# TASK DIRECTIONS
Starting with the first line below, reproduce each line exactly until you have included the one bearing "into a SET.".

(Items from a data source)
· · ·

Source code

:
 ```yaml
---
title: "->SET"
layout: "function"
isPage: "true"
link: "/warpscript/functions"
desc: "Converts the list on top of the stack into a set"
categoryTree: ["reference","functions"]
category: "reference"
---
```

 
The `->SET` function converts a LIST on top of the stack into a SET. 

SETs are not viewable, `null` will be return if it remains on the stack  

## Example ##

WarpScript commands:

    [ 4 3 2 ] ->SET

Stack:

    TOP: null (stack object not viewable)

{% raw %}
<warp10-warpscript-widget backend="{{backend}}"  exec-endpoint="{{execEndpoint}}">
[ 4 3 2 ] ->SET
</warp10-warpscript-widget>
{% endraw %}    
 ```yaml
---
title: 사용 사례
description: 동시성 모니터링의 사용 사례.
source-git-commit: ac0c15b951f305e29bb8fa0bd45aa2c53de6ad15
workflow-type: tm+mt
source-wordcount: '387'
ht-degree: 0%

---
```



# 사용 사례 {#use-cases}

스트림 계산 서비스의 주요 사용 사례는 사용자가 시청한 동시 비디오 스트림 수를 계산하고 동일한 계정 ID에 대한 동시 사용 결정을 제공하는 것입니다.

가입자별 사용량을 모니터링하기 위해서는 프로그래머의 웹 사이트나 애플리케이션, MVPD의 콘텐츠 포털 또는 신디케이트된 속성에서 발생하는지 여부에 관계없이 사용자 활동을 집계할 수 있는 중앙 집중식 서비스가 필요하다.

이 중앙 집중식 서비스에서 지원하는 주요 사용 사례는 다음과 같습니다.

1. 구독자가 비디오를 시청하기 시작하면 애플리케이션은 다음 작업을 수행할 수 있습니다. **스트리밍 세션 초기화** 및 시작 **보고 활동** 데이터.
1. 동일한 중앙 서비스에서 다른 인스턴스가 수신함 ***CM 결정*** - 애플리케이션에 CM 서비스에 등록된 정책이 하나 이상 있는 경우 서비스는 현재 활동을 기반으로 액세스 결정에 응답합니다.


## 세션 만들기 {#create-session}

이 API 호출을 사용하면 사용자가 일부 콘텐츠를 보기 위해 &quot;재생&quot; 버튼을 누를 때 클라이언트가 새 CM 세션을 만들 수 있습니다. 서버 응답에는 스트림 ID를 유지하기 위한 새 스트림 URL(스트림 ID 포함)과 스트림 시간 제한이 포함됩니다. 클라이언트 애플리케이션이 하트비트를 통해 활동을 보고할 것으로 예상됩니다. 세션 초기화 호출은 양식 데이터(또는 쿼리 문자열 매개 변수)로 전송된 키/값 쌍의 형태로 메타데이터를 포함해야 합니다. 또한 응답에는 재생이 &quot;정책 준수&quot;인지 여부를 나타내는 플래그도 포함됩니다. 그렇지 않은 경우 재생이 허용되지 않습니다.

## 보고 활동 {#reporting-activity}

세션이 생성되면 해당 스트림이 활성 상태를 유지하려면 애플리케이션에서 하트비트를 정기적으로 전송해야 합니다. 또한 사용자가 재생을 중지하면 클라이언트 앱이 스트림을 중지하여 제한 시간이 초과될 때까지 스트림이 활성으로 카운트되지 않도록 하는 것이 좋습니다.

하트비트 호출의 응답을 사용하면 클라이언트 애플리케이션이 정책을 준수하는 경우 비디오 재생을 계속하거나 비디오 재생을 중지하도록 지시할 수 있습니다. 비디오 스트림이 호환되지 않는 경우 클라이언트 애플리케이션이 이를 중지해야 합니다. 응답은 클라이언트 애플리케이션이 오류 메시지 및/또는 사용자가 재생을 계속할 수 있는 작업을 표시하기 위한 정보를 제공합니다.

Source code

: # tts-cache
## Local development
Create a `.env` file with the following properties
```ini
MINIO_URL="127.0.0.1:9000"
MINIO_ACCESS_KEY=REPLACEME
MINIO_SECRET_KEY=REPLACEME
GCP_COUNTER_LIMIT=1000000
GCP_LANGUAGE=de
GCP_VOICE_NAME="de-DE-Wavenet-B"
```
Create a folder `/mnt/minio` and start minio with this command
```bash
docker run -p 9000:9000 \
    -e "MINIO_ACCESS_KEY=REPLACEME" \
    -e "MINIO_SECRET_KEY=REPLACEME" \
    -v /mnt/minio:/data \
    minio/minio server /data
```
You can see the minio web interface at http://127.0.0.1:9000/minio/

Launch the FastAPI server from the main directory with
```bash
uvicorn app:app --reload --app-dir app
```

· · ·

# EXERCISE SOLUTION
Source code

:
 ```yaml
---
title: "->SET"
layout: "function"
isPage: "true"
link: "/warpscript/functions"
desc: "Converts the list on top of the stack into a set"
categoryTree: ["reference","functions"]
category: "reference"
---
```

 
The `->SET` function converts a LIST on top of the stack into a SET. 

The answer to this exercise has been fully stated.